Routing and fallback¶
Routing is where LunarGate becomes useful. You can keep one stable client integration and decide at the gateway which upstream provider or model should serve a request.
Routing model¶
A route matches a request and produces a list of targets.
routing:
default_strategy: weighted
routes:
- name: force-provider-openai
match:
path: /v1/chat/completions
headers:
x-lunargate-provider: openai
targets:
- provider: openai
model: gpt-5-nano
weight: 100
fallback:
- provider: deepseek
model: deepseek-chat
weight: 100
What can be matched¶
- Request path
- Request headers
A common pattern is to route by team, environment, complexity tier, or a forced provider header.

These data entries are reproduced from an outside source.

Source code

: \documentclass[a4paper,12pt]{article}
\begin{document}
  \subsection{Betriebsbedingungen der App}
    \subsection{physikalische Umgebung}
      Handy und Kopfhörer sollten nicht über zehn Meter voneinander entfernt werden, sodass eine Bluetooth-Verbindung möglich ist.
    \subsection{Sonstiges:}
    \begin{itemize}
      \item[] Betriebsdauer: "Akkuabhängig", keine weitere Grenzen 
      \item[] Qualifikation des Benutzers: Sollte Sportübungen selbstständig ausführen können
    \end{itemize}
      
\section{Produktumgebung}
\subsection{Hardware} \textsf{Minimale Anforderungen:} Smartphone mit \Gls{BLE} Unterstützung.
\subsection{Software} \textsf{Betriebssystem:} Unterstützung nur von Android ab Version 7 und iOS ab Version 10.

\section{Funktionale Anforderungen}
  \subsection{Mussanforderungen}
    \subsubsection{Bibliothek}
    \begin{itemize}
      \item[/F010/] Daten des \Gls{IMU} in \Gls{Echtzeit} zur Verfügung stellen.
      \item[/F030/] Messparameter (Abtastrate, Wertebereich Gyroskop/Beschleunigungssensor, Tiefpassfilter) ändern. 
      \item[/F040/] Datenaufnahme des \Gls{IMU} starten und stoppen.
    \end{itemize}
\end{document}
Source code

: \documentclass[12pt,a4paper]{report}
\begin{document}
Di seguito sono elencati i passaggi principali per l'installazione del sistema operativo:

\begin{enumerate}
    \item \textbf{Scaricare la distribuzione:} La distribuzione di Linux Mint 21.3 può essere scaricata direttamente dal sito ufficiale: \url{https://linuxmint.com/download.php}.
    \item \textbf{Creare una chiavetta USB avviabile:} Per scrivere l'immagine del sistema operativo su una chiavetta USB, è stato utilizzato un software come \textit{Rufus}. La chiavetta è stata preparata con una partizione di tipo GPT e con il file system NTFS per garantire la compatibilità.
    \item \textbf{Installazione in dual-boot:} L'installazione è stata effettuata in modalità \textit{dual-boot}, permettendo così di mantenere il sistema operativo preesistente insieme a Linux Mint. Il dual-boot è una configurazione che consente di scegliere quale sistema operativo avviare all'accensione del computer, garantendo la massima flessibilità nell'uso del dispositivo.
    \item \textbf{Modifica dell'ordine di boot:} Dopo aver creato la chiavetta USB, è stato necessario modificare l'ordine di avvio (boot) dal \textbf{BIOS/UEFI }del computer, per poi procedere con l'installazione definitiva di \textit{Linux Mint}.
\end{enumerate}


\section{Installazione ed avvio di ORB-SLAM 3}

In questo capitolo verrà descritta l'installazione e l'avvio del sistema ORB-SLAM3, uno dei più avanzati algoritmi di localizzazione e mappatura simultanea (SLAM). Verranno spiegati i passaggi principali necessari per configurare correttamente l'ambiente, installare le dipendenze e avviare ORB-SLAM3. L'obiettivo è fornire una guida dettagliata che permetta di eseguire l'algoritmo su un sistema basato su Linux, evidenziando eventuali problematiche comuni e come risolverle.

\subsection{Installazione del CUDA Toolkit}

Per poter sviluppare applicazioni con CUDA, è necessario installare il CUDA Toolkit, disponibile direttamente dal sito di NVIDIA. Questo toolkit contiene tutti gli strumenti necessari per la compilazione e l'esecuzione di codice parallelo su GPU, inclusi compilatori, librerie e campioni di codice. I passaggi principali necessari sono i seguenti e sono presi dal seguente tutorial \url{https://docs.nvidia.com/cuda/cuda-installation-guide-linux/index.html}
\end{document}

The request path is also the cleanest way to separate:
- chat traffic on
/v1/chat/completions - embeddings traffic on
/v1/embeddings
Load-balancing strategy¶
The current default strategy is weighted balancing. Each target gets a weight, and the gateway selects between eligible targets accordingly.
Fallback behavior¶
If the primary target fails and the failure is retryable or terminal for that provider, the gateway can continue through the fallback chain.
Tool-aware routing¶
When a request includes tools or tool_choice, LunarGate can inject x-lunargate-requires-tools: true. That lets you steer tool-using requests to models that actually support tools.
Complexity-based routing¶
The config can score requests and emit headers such as:
x-lunargate-complexityx-lunargate-complexity-scorex-lunargate-skill
Those headers can be used as route match inputs, which makes autorouting configurable rather than hardcoded.
Things to keep in mind¶
Tip
Put the more specific routes first. Header-based force routes and tool-capability routes should appear before general default routes.
Tip
If chat and embeddings use different upstream models, create separate routes for each path instead of trying to force both through one generic route.
Warning
If you reference a provider or model that is not configured, the route can match but still fail at execution time.